● **WHAT NEEDS TO BE DONE**: For the listing below, print exactly the lines from the line with "Probability is larger" to the line with "### Calculating radius of the new circle", both included, and nothing beyond them.

══ DATA FOR REVIEW

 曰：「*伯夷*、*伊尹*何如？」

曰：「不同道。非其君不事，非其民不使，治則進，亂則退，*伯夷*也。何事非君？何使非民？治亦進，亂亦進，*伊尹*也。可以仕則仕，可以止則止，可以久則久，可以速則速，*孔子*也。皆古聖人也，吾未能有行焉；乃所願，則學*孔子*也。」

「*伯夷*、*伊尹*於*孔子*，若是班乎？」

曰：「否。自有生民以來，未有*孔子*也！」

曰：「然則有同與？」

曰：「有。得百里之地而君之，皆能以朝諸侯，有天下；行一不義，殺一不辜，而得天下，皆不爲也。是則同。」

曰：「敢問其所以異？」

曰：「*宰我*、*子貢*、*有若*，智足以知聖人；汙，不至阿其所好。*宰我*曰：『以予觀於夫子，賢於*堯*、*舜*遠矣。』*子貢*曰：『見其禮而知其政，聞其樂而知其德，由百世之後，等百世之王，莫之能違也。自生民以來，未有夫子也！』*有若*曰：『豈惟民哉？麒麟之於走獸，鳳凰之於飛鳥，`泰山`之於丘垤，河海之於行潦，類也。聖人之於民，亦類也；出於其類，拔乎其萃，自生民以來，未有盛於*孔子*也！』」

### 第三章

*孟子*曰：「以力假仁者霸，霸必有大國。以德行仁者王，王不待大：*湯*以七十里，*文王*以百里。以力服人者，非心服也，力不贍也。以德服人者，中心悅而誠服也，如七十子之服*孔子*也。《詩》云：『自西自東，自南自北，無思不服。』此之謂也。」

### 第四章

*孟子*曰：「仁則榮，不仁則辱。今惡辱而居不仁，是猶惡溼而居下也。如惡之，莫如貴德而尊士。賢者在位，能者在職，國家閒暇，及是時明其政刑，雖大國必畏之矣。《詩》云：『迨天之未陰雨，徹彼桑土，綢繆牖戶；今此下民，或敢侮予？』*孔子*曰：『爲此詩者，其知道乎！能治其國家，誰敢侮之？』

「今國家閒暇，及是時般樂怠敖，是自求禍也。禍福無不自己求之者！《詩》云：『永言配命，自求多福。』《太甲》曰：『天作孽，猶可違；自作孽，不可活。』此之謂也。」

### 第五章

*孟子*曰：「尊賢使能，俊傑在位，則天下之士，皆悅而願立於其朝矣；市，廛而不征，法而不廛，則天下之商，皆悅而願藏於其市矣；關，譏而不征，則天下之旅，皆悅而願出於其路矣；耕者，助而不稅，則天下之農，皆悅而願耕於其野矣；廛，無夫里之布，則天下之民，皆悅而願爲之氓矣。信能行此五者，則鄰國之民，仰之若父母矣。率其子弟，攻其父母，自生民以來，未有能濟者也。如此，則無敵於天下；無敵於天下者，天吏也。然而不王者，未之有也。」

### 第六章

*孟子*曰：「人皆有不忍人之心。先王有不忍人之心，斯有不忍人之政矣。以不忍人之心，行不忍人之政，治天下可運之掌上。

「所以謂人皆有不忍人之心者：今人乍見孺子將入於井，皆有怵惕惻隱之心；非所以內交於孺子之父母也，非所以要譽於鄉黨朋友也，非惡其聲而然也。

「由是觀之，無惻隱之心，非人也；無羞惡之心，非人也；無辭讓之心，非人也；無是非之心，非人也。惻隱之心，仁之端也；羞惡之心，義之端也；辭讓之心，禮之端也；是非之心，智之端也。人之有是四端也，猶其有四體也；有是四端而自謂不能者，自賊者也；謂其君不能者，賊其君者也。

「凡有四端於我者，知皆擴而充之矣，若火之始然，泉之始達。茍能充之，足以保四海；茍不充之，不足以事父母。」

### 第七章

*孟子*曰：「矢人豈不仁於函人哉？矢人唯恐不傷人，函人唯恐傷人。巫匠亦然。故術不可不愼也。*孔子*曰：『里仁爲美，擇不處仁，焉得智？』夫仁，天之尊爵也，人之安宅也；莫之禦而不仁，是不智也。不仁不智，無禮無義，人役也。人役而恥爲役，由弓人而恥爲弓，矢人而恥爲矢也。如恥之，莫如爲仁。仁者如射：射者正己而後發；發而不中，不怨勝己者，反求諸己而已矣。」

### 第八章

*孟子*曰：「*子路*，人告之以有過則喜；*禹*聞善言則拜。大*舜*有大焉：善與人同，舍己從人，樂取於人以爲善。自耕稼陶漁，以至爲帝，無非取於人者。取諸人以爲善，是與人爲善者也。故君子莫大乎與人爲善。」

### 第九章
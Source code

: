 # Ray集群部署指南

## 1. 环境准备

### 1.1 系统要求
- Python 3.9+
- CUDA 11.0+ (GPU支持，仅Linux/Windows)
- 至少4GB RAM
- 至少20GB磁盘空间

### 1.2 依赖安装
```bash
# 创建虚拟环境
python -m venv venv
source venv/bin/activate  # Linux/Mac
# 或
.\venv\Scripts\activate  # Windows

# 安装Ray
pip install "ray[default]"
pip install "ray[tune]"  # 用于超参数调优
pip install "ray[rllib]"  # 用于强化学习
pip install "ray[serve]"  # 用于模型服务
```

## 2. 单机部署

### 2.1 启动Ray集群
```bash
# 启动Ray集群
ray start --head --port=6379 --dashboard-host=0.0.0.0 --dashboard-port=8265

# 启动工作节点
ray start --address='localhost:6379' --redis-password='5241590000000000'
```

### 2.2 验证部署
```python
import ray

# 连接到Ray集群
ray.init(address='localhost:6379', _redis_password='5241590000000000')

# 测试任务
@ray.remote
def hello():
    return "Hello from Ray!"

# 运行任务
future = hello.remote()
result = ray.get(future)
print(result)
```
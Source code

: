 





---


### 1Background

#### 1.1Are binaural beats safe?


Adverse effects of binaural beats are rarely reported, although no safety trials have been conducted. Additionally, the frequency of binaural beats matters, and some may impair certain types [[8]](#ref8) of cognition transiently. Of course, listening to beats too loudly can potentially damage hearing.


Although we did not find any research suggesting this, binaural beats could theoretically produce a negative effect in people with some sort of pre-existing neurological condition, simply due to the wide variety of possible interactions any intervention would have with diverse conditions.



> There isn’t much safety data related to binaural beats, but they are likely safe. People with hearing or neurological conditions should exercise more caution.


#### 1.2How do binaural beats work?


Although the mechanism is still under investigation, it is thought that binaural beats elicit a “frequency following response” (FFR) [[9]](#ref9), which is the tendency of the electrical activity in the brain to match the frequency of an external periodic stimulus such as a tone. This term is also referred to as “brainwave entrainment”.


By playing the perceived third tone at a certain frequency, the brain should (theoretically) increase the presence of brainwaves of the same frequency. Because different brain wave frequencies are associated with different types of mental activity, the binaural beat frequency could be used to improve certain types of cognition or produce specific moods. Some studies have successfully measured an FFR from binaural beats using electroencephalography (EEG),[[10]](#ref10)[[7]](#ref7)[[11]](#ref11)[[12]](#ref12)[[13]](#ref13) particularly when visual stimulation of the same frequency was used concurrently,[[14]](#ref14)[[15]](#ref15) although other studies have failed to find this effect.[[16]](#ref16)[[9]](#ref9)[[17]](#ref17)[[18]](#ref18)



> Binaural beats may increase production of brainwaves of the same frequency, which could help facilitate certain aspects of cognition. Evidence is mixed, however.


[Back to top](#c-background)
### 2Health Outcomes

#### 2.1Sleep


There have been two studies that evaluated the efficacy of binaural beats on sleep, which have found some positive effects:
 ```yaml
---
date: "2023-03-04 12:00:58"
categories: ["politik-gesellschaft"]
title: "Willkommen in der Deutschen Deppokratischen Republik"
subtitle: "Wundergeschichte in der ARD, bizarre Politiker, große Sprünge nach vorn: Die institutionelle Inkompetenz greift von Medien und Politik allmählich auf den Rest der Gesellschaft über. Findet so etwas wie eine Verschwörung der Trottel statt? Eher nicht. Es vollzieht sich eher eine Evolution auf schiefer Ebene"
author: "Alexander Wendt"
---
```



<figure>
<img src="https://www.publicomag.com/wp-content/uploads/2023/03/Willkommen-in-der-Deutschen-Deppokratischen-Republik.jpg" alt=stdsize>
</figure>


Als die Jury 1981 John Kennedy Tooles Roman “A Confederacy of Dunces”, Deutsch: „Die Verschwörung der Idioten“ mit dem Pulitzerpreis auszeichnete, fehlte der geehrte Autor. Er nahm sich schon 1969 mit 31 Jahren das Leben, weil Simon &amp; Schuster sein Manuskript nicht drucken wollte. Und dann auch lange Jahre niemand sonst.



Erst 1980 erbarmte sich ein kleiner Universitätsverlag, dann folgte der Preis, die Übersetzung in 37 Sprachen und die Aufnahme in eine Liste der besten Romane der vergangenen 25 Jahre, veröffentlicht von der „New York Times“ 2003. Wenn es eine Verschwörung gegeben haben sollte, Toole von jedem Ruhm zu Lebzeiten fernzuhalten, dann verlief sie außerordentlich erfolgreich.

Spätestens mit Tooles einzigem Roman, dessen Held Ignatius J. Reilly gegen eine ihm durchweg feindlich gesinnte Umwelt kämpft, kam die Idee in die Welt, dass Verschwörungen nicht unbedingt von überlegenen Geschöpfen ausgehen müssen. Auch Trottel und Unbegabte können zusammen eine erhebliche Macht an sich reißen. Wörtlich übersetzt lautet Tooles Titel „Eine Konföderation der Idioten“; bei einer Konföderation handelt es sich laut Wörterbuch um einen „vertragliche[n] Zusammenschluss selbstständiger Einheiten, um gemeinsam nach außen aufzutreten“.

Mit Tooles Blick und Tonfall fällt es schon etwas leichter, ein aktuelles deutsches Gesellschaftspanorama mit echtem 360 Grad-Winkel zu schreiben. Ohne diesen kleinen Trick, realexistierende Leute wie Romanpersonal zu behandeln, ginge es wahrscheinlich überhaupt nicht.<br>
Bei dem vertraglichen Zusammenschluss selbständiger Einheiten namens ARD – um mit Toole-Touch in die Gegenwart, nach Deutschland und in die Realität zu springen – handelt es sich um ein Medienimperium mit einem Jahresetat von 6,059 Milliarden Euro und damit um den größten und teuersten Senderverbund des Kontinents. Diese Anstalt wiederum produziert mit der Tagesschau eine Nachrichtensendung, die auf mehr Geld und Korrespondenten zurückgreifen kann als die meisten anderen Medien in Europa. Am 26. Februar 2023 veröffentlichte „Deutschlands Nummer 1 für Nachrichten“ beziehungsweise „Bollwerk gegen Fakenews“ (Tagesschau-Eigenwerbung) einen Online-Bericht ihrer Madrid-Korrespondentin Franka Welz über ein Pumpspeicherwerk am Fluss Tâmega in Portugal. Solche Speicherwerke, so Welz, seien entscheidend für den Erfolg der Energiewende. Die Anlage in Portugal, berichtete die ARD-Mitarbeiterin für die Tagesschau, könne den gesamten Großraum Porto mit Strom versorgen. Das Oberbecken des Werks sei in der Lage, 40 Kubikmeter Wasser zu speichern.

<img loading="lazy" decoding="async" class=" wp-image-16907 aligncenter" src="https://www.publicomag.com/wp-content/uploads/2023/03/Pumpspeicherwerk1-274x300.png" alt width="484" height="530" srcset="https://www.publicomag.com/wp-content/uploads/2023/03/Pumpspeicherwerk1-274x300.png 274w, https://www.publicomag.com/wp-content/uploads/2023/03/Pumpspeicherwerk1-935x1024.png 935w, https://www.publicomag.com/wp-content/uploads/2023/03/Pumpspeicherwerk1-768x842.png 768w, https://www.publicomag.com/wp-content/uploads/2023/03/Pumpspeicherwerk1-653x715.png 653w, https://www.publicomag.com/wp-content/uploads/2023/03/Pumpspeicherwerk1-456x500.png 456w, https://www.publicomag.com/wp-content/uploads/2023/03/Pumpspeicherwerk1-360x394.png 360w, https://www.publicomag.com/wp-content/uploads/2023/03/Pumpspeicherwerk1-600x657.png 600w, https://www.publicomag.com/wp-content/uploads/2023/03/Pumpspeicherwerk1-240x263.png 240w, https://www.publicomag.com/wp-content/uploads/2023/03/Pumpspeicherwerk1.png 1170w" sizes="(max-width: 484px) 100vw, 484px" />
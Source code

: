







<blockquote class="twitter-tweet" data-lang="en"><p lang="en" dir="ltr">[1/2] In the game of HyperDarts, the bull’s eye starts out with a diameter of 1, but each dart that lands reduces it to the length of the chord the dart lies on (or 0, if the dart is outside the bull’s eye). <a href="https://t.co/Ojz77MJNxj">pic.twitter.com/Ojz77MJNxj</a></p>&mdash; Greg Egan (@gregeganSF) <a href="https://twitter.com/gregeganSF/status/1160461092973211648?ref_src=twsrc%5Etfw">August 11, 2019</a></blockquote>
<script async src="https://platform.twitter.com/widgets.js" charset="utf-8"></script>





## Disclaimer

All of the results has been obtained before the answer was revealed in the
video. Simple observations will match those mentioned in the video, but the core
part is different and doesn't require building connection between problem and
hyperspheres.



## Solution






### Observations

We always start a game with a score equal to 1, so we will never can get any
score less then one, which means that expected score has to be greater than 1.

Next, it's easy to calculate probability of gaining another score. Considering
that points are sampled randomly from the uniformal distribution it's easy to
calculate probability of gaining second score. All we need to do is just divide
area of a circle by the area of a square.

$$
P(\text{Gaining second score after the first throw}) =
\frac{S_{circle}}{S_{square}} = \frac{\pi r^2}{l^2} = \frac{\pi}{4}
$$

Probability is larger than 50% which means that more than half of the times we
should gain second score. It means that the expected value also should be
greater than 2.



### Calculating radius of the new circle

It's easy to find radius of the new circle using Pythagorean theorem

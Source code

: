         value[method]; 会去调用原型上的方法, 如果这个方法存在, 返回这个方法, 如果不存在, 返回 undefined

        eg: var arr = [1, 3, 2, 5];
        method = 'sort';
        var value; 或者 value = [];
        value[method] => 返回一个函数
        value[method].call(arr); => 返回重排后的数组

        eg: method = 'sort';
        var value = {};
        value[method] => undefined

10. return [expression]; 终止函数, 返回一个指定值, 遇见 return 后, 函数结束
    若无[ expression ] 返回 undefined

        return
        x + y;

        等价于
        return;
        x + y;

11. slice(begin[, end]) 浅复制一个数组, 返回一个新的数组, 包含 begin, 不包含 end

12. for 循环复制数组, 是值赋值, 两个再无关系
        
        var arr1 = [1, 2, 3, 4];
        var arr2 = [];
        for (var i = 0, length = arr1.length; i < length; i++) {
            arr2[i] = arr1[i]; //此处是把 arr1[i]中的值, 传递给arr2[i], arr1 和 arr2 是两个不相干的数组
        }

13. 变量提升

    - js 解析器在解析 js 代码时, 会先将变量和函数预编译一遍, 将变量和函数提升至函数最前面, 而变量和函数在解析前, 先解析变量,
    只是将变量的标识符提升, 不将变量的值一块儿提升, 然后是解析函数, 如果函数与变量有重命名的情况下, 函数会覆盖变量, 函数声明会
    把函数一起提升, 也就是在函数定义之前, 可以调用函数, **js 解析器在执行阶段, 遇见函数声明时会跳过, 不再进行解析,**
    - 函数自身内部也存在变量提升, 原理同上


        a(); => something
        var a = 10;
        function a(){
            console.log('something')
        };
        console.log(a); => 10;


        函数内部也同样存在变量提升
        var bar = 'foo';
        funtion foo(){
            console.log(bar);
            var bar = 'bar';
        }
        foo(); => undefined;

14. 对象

════

● **ANSWER SECTION**:
Probability is larger than 50% which means that more than half of the times we
should gain second score. It means that the expected value also should be
greater than 2.



### Calculating radius of the new circle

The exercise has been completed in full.